The ten chapters (theme) are:
- Book One - Awake to Emptiness - plague in the west; the Golden Horde; Zheng He's explorations and imperial China. This book is written in a style reminiscent of the Chinese classic, the Journey to the West.
- Book Two - The Haj in the Heart - Mughal India and colonization of empty Europe.
- Book Three - Ocean Continents - discovery of the New World by the Chinese military.
- Book Four - The Alchemist - Islamic renaissance in Samarqand.
- Book Five - Warp and Weft - Native Americans league Samurai.
- Book Six - Widow Kang - the Qing dynasty meets Islam in western China.
- Book Seven - The Age of Great Progress - beginnings of industrialism in Southern India; Japanese diaspora to Chinese North America.
- Book Eight - War of the Asuras - a world-wide Long War, fought with 'modern' weapons.
- Book Nine - Nsara - science, urban life and feminism in Islamic Europe's post-war metropolis.
- Book Ten - The First Years - globalisation and sustainability.
Robinson infuses the novel with a poetic style which readers of his other works will find familiar, and also fills it with tidbits of historical trivia to delight the careful reader. Quite a few historical characters make large and small appearances in this world, including Tamerlane, Chinese explorer Zheng He, Akbar the Great, and Japanese Kampaku Toyotomi Hideyoshi.
In the last chapters the book becomes increasingly reflexive, citing fictional scientists and philosophers introduced in previous chapters as well as referring to Old Red Ink, who wrote a biography about a reincarnating jati group.
[edit] Key issues
Key issues of the novel are hybrid cultures; Progress and science; alternate history; philosophy, religion and human nature; politics; feminism and equality of all humans; and the struggle between technology and sustainability.
Not only because of the long time scale, but also because of its frequent reflections about human nature, The Years of Rice and Salt resembles Robinson's Mars trilogy.
[edit] Quotes
- "Reincarnation is a story we tell; then in the end it is the story itself that is the reincarnation."

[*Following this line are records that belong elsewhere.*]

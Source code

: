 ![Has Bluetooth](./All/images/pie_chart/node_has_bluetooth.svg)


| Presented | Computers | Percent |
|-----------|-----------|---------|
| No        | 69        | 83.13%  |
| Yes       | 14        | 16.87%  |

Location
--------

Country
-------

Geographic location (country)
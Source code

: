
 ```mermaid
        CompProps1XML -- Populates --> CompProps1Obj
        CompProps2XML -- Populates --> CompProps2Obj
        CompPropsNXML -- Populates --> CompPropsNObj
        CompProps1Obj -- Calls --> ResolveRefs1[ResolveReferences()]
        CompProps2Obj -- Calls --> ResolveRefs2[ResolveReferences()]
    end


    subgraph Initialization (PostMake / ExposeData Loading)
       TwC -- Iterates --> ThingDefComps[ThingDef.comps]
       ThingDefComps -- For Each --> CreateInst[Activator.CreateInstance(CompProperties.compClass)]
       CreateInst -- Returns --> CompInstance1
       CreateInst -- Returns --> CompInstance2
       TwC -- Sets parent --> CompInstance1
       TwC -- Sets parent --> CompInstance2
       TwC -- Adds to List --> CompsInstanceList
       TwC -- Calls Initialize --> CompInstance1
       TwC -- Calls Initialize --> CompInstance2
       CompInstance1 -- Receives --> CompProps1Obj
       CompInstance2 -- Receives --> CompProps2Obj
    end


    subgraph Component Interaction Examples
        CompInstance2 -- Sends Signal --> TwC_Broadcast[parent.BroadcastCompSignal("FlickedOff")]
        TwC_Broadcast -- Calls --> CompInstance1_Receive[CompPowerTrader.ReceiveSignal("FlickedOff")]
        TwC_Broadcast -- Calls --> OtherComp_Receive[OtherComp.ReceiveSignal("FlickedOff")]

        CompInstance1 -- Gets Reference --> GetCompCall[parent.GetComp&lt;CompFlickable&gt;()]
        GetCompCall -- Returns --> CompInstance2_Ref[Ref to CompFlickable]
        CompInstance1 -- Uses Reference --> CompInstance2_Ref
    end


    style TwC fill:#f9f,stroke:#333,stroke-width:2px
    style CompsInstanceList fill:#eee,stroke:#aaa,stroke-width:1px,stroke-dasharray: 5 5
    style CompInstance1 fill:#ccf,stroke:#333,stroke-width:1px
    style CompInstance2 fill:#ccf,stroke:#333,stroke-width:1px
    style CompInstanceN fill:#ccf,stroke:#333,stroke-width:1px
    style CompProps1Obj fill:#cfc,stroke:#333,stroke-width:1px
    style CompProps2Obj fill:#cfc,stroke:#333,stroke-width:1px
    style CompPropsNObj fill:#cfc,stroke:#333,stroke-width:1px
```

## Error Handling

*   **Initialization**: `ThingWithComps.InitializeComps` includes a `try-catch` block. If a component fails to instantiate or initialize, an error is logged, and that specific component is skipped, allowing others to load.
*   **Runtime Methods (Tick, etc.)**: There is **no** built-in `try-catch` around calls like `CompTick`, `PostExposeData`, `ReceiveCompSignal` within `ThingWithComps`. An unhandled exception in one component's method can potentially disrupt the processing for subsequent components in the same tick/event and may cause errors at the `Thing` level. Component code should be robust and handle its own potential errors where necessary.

"But I don't want that to end," she said.
"No. And yet it does. This is the reality we were born into. We can't change it by desire."
"...The Buddha says we should give up our desires."
"But that too is a desire!"
"So we never really give it up...What the Buddha was suggesting is impossible. Desire is life trying to continue to be life. All living things desire, bacteria feel desire. Life is wanting."
- "The religions that say you should sacrifice or even pray to a god..., to ask them to do something material for you, are the religions of desperate and ignorant people. It is only when you get to the more advanced and secure societies that you get a religion ready to face the universe honestly, to announce that there is no clear sign of divinity, except for the existence of the cosmos in and of itself, which means that everything is holy, whether or not there be a god looking down on it."
- "My feeling is that until the number of whole lives is greater than the number of shattered lives, we remain stuck in some kind of prehistory, unworthy of humanity's great spirit. History as a story worth telling will only begin when the whole lives outnumber the wasted ones. That means we have many generations to go before history begins. All the inequalities must end; all the surplus wealth must be equitably distributed. Until then we are still only some kind of gibbering monkey, and humanity, as we usually like to think of it, does not yet exist."